Effective 1.1.2004, however, Treasury Regulation 1.263(a)-4 gave taxpayers a nice little planning opportunity by creating the “12-month rule.”

 The “12-month rule,” however, provides that a taxpayer does not have to capitalize prepaid expenses if the right or benefit doesn’t extend beyond the earlier of:

(1) 12 months after the first date on which the taxpayer realized the right or benefit, or

(2) the end of the tax year following the tax year in which the payment was made.

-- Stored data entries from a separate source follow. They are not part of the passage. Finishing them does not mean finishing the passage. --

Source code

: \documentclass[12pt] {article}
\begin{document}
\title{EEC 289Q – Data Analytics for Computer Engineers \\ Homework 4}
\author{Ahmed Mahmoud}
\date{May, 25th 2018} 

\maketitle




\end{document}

Consider the following examples:

On December 1, 2010, XCo pays a $10,000 insurance premium to obtain a property insurance policy with a one-year term that begins on February 1, 2011. Because the right or benefit attributable to the $10,000 payment extends beyond the end of the tax year following the year XCo makes the payment, the 12-month rule does not apply and XCo must capitalize the $10,000 payment.

Variation: Assume the same facts except that the policy has a term beginning on December 15, 2010. The 12-month rule now applies because the right or benefit attributable to the payment neither extends more than 12 months beyond December 15, 2010 (the first date the corporation realizes the benefit) or beyond the tax year following the year the payment is made. XCo need not capitalize the $10,000 payment.

Pretty nice, right? A taxpayer will significant qualifying prepaid assets can enjoy a one time favorable timing adjustment by changing their method of accounting to deduct these expenses.

As one taxpayer learned today, however, one of the key requirements for enjoying the benefits of IRS-granted opportunities like the 12-month rule is that the law actually be effective.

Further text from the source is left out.